Finora UBS ha fatto tutto bene, sia a livello operativo che nell’integrazione del Credit Suisse. Ma ora le cose potrebbero cambiare, come mostra un'analisi di finewsticino.ch.
È giusto giudicare UBS dalla sua quotazione di borsa. Quotazione che, la scorsa settimana, ha registrato un'impennata di quasi il 10% dopo che sono stati comunicati dati sorprendentemente positivi per il primo trimestre del 2024. Inoltre, la più grande banca svizzera ha incrementato in modo considerevole il proprio valore aziendale grazie all'integrazione estremamente efficiente del Credit Suisse (CS).
Finora ha raggiunto i suoi due obiettivi più importanti: dimostrare di poter essere la «nuova» UBS e portare avanti con successo il suo business.
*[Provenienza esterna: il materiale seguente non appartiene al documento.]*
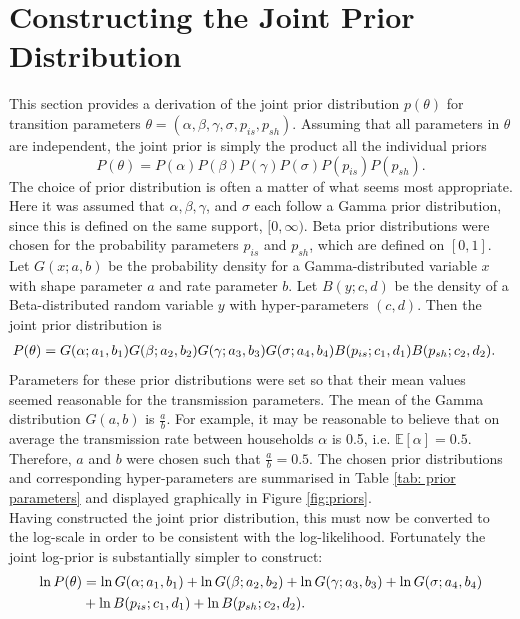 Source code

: \section{Constructing the Joint Prior Distribution}
This section provides a derivation of the joint prior distribution $p(\theta)$ for transition parameters $\theta = (\alpha, \beta, \gamma, \sigma, p_{is}, p_{sh})$. Assuming that all parameters in $\theta$ are independent, the joint prior is simply the product all the individual priors
\[ P(\theta) = P(\alpha) P(\beta) P(\gamma) P(\sigma) P(p_{is}) P(p_{sh}) . \]
The choice of prior distribution is often a matter of what seems most appropriate. Here it was assumed that $\alpha, \beta, \gamma$, and $\sigma$ each follow a Gamma prior distribution, since this is defined on the same support, $[0, \infty)$. Beta prior distributions were chosen for the probability parameters $p_{is}$ and $p_{sh}$, which are defined on $[0,1]$. Let $G(x; a,b)$ be the probability density for a Gamma-distributed variable $x$ with shape parameter $a$ and rate parameter $b$. Let $B(y; c,d)$ be the density of a Beta-distributed random variable $y$ with hyper-parameters $(c,d)$.
Then the joint prior distribution is
\begin{align} \notag
P(\theta) &= G(\alpha; a_1,b_1) G(\beta; a_2,b_2) G(\gamma; a_3,b_3) G(\sigma; a_4,b_4) B(p_{is}; c_1,d_1) B(p_{sh}; c_2,d_2).
\end{align}
Parameters for these prior distributions were set so that their mean values seemed reasonable for the transmission parameters. The mean of the Gamma distribution $G(a,b)$ is $\frac{a}{b}$. For example, it may be reasonable to believe that on average the transmission rate between households $\alpha$ is 0.5, i.e. $\mathbb{E}[\alpha] = 0.5$. Therefore, $a$ and $b$ were chosen such that $\frac{a}{b} = 0.5$.
The chosen prior distributions and corresponding hyper-parameters are summarised in Table \ref{tab: prior parameters} and displayed graphically in Figure \ref{fig:priors}.\\
Having constructed the joint prior distribution, this must now be converted to the log-scale in order to be consistent with the log-likelihood. Fortunately the joint log-prior is substantially simpler to construct:
\begin{align} \notag
\ln P(\theta) &= \ln G(\alpha; a_1,b_1) + \ln G(\beta; a_2,b_2) + \ln G(\gamma; a_3,b_3) + \ln G(\sigma; a_4,b_4) \\ \notag
&+ \ln B(p_{is}; c_1,d_1) + \ln B(p_{sh}; c_2,d_2).
\end{align}

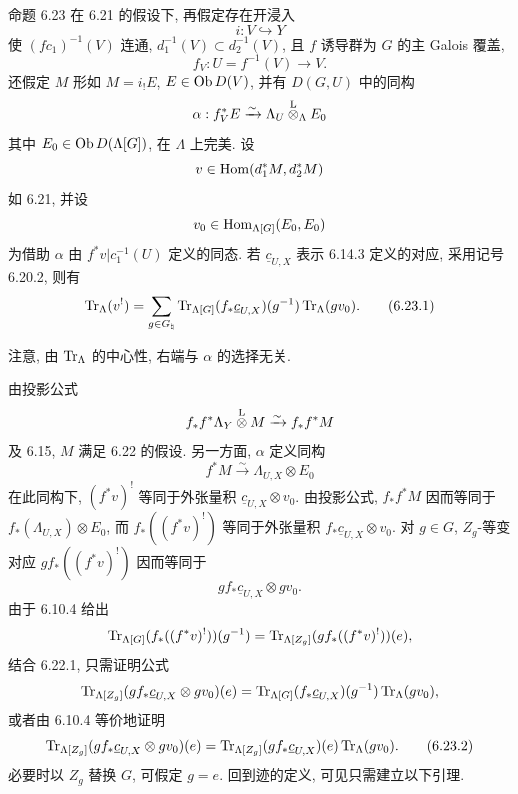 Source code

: \begin{statement}{命题 6.23}
在 6.21 的假设下, 再假定存在开浸入
\[
i:V\hookrightarrow Y
\]
使 $(fc_1)^{-1}(V)$ 连通, $d_1^{-1}(V)\subset d_2^{-1}(V)$, 且 $f$ 诱导群为 $G$ 的主 Galois 覆盖,
\[
f_V:U=f^{-1}(V)\to V.
\]
还假定 $M$ 形如 $M=i_!E$, $E\in\Ob D(V)$, 并有 $D(G,U)$ 中的同构
\[
\alpha:f_V^*E\xrightarrow{\sim}\Lambda_U\lten_{\Lambda}E_0
\]
其中 $E_0\in\Ob D(\Lambda[G])$, 在 $\Lambda$ 上完美. 设
\[
v\in\Hom(d_1^*M,d_2^*M)
\]
如 6.21, 并设
\[
v_0\in\Hom_{\Lambda[G]}(E_0,E_0)
\]
为借助 $\alpha$ 由 $f^*v|c_1^{-1}(U)$ 定义的同态. 若 $\underline c_{U,X}$ 表示 6.14.3 定义的对应, 采用记号 6.20.2, 则有
\begin{equation}
\Tr_{\Lambda}(v^!)
=
\sum_{g\in G_{\natural}}
\Tr_{\Lambda[G]}(f_*\underline c_{U,X})(g^{-1})\Tr_{\Lambda}(gv_0).
\tag{6.23.1}
\end{equation}
\end{statement}

注意, 由 $\Tr_{\Lambda}$ 的中心性, 右端与 $\alpha$ 的选择无关.

由投影公式
\[
f_*f^*\Lambda_Y\lten M\xrightarrow{\sim}f_*f^*M
\]
及 6.15, $M$ 满足 6.22 的假设. 另一方面, $\alpha$ 定义同构
\[
f^*M\xrightarrow{\sim}\Lambda_{U,X}\otimes E_0
\]
在此同构下, $(f^*v)^!$ 等同于外张量积 $\underline c_{U,X}\otimes v_0$. 由投影公式, $f_*f^*M$ 因而等同于 $f_*(\Lambda_{U,X})\otimes E_0$, 而 $f_*((f^*v)^!)$ 等同于外张量积 $f_*\underline c_{U,X}\otimes v_0$. 对 $g\in G$, $Z_g$-等变对应 $gf_*((f^*v)^!)$ 因而等同于
\[
gf_*\underline c_{U,X}\otimes gv_0.
\]
由于 6.10.4 给出
\[
\Tr_{\Lambda[G]}(f_*((f^*v)^!))(g^{-1})
=
\Tr_{\Lambda[Z_g]}(gf_*((f^*v)^!))(e),
\]
结合 6.22.1, 只需证明公式
\[
\Tr_{\Lambda[Z_g]}(gf_*\underline c_{U,X}\otimes gv_0)(e)
=
\Tr_{\Lambda[G]}(f_*\underline c_{U,X})(g^{-1})\Tr_{\Lambda}(gv_0),
\]
或者由 6.10.4 等价地证明
\begin{equation}
\Tr_{\Lambda[Z_g]}(gf_*\underline c_{U,X}\otimes gv_0)(e)
=
\Tr_{\Lambda[Z_g]}(gf_*\underline c_{U,X})(e)\Tr_{\Lambda}(gv_0).
\tag{6.23.2}
\end{equation}
必要时以 $Z_g$ 替换 $G$, 可假定 $g=e$. 回到迹的定义, 可见只需建立以下引理.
Tuttavia, le recenti dichiarazioni del CEO di UBS Sergio Ermotti, del Ministro delle Finanze Karin Keller-Sutter, degli analisti finanziari e dei dipendenti, suggeriscono che potrebbero essere arrivati altri tempi, mettendo fine alla lunga luna di miele tra UBS e CS.
Il disappunto di Ermotti
Diversi elementi rafforzano questa impressione: come altre banche, UBS ha recentemente beneficiato dell'aumento dei tassi d'interesse, che hanno generato degli extra profitti, come riportato da finews.ch. Tuttavia, a causa della recente riduzione dei tassi d'interesse (operata dalla Banca Nazionale Svizzera lo scorso marzo), adesso questi introiti potrebbero essere più contenuti, rendendo più difficile «assorbire» i costi in essere per l’integrazione di CS.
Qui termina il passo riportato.